Rééducation des cervicalgies

 

par Thierry Allamargot*

Kinésithérapeute, Cimade, Paris.

Les cervicalgies sont les douleurs de la colonne vertébrale (rachis) du cou. Le rachis cervical est une région très sollicitée car elle a une double fonction statique et dynamique.

La cervicalgie est un symptôme lié à une pathologie dégénérative (arthrose par exemple), traumatique ou à des troubles statiques ou fonctionnels.

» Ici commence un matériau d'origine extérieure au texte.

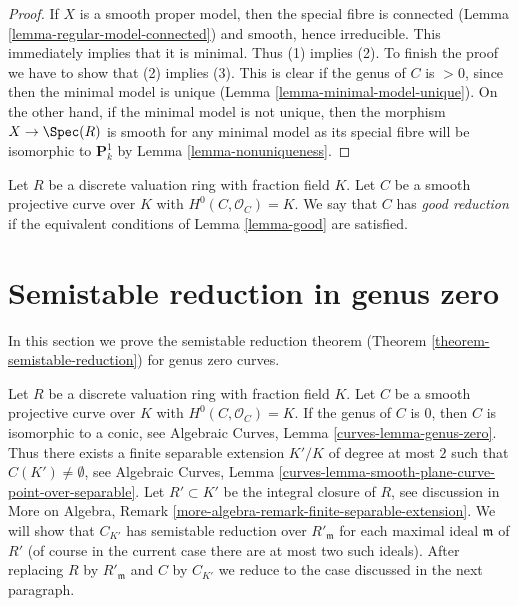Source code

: \begin{proof}
If $X$ is a smooth proper model, then the special fibre is
connected (Lemma \ref{lemma-regular-model-connected})
and smooth, hence irreducible. This immediately implies that
it is minimal. Thus (1) implies (2). 
To finish the proof we have to show that (2) implies (3).
This is clear if the genus of $C$ is $> 0$, since then
the minimal model is unique (Lemma \ref{lemma-minimal-model-unique}).
On the other hand, if the minimal model is not unique, then
the morphism $X \to \Spec(R)$ is smooth for any minimal model
as its special fibre will be isomorphic to $\mathbf{P}^1_k$
by Lemma \ref{lemma-nonuniqueness}.
\end{proof}

\begin{definition}
\label{definition-good}
Let $R$ be a discrete valuation ring with fraction field $K$.
Let $C$ be a smooth projective curve over $K$ with $H^0(C, \mathcal{O}_C) = K$.
We say that $C$ has {\it good reduction} if the equivalent
conditions of Lemma \ref{lemma-good} are satisfied.
\end{definition}








\section{Semistable reduction in genus zero}
\label{section-semistable-reduction-genus-zero}

\noindent
In this section we prove the semistable reduction theorem
(Theorem \ref{theorem-semistable-reduction})
for genus zero curves.

\medskip\noindent
Let $R$ be a discrete valuation ring with fraction field $K$.
Let $C$ be a smooth projective curve over $K$ with $H^0(C, \mathcal{O}_C) = K$.
If the genus of $C$ is $0$, then $C$ is isomorphic to a conic,
see Algebraic Curves, Lemma \ref{curves-lemma-genus-zero}.
Thus there exists a finite separable extension $K'/K$ of
degree at most $2$ such that $C(K') \not = \emptyset$, see
Algebraic Curves, Lemma
\ref{curves-lemma-smooth-plane-curve-point-over-separable}.
Let $R' \subset K'$ be the integral closure of $R$, see
discussion in More on Algebra, Remark
\ref{more-algebra-remark-finite-separable-extension}.
We will show that $C_{K'}$ has semistable reduction
over $R'_{\mathfrak m}$ for each maximal ideal $\mathfrak m$ of $R'$
(of course in the current case there are at most two such ideals).
After replacing $R$ by $R'_{\mathfrak m}$ and $C$ by $C_{K'}$
we reduce to the case discussed in the next paragraph.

Son traitement sera tout d'abord médical dans la phase hyperalgique; la kinésithérapie intervenant véritablement après diminution des douleurs aiguës.

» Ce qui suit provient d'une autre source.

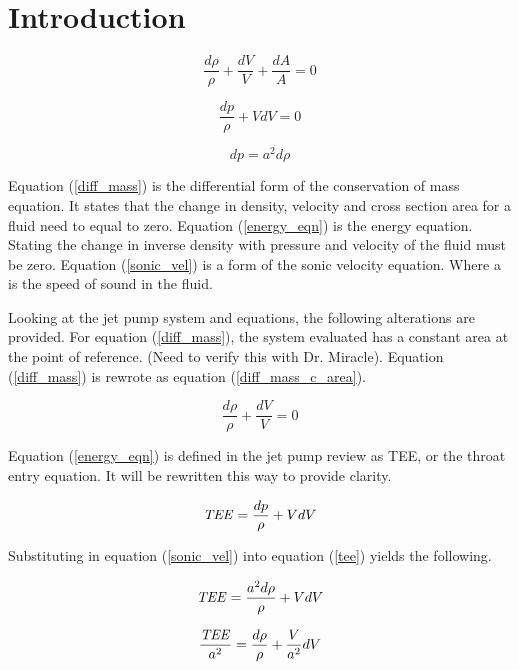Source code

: \documentclass{article}
\newcommand\Tee{\mbox{\textit{TEE}}}  %
\begin{document}
\section{Introduction}

\begin{equation}
\frac{d\rho}{\rho} + \frac{dV}{V} + \frac{dA}{A} = 0
\label{diff_mass}
\end{equation}

\begin{equation}
\frac{dp}{\rho} + VdV = 0
\label{energy_eqn}
\end{equation}

\begin{equation}
dp = a^2d\rho
\label{sonic_vel}
\end{equation}

Equation (\ref{diff_mass}) is the differential form of the conservation of mass equation. It states that the change in density, velocity and cross section area for a fluid need to equal to zero. Equation (\ref{energy_eqn}) is the energy equation. Stating the change in inverse density with pressure and velocity of the fluid must be zero. Equation (\ref{sonic_vel}) is a form of the sonic velocity equation. Where a is the speed of sound in the fluid. 

Looking at the jet pump system and equations, the following alterations are provided. For equation (\ref{diff_mass}), the system evaluated has a constant area at the point of reference. (Need to verify this with Dr. Miracle). Equation (\ref{diff_mass}) is rewrote as equation (\ref{diff_mass_c_area}).

\begin{equation}
\frac{d\rho}{\rho} + \frac{dV}{V} = 0
\label{diff_mass_c_area}
\end{equation}

Equation (\ref{energy_eqn}) is defined in the jet pump review as TEE, or the throat entry equation. It will be rewritten this way to provide clarity.

\begin{equation}
    \Tee = \frac{dp}{\rho} + VdV
\label{tee}
\end{equation}

Substituting in equation (\ref{sonic_vel}) into equation (\ref{tee}) yields the following.

\begin{equation}
    \Tee = \frac{a^2d\rho}{\rho} + VdV
\end{equation}

\begin{equation}
    \frac{\Tee}{a^2} = \frac{d\rho}{\rho} + \frac{V}{a^2}dV
    \label{tee_sub}
\end{equation}
\end{document}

I. La prise en charge sera personnalisée

Elle s'effectuera après un bilan complet, plus particulièrement orienté dans trois directions.

1. L'étude de la posture

Tout d'abord cervicale:

- Existe-t-il une hyperlordose ou un effacement de la lordose normale?

- Y a-t-il une inclinaison antérieure ou latérale de la tête ou une élévation de la ceinture scapulaire (épaule) ?

- S'agit-il de la position habituelle ou bien d'une attitude antalgique ?

Mais également globale:

Existe-t-il une inégalité de longueur des membres inférieurs responsables d'une bascule du bassin ou une anomalie rachidienne (scoliose, hypercyphose dorsale) entraînant des réactions de compensation sus-jacentes ?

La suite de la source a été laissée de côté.